• TASK BRIEF: From the listing below, pull out all lines with "equipe" in them.

• DATA TO USE:

********

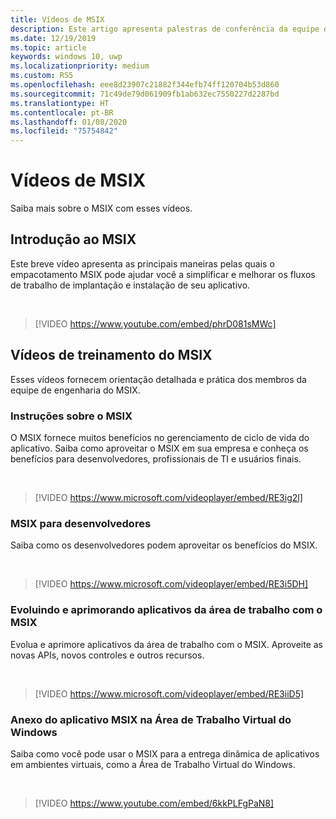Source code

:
 ```yaml
---
title: Vídeos de MSIX
description: Este artigo apresenta palestras de conferência da equipe de engenharia do MSIX sobre tópicos relacionados ao empacotamento e à implantação do MSIX.
ms.date: 12/19/2019
ms.topic: article
keywords: windows 10, uwp
ms.localizationpriority: medium
ms.custom: RS5
ms.openlocfilehash: eee8d23907c21882f344efb74ff120704b53d860
ms.sourcegitcommit: 71c49de79d061909fb1ab632ec7550227d2287bd
ms.translationtype: HT
ms.contentlocale: pt-BR
ms.lasthandoff: 01/08/2020
ms.locfileid: "75754842"
---
```

# <a name="msix-videos"></a>Vídeos de MSIX

Saiba mais sobre o MSIX com esses vídeos.

## <a name="introduction-to-msix"></a>Introdução ao MSIX

Este breve vídeo apresenta as principais maneiras pelas quais o empacotamento MSIX pode ajudar você a simplificar e melhorar os fluxos de trabalho de implantação e instalação de seu aplicativo.

<br/>

> [!VIDEO https://www.youtube.com/embed/phrD081sMWc]

## <a name="msix-training-videos"></a>Vídeos de treinamento do MSIX

Esses vídeos fornecem orientação detalhada e prática dos membros da equipe de engenharia do MSIX.

### <a name="msix-walkthrough"></a>Instruções sobre o MSIX

O MSIX fornece muitos benefícios no gerenciamento de ciclo de vida do aplicativo. Saiba como aproveitar o MSIX em sua empresa e conheça os benefícios para desenvolvedores, profissionais de TI e usuários finais.

<br/>

>[!VIDEO https://www.microsoft.com/videoplayer/embed/RE3ig2l]

### <a name="msix-for-developers"></a>MSIX para desenvolvedores

Saiba como os desenvolvedores podem aproveitar os benefícios do MSIX.

<br/>

>[!VIDEO https://www.microsoft.com/videoplayer/embed/RE3i5DH]

### <a name="evolving-and-enhancing-desktop-apps-with-msix"></a>Evoluindo e aprimorando aplicativos da área de trabalho com o MSIX

Evolua e aprimore aplicativos da área de trabalho com o MSIX. Aproveite as novas APIs, novos controles e outros recursos.

<br/>

>[!VIDEO https://www.microsoft.com/videoplayer/embed/RE3iiD5]

### <a name="msix-app-attach-in-windows-virtual-desktop"></a>Anexo do aplicativo MSIX na Área de Trabalho Virtual do Windows

Saiba como você pode usar o MSIX para a entrega dinâmica de aplicativos em ambientes virtuais, como a Área de Trabalho Virtual do Windows.

<br/>

> [!VIDEO https://www.youtube.com/embed/6kkPLFgPaN8]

********

• OUTPUT OF THE TASK:
description: Este artigo apresenta palestras de conferência da equipe de engenharia do MSIX sobre tópicos relacionados ao empacotamento e à implantação do MSIX.
Esses vídeos fornecem orientação detalhada e prática dos membros da equipe de engenharia do MSIX.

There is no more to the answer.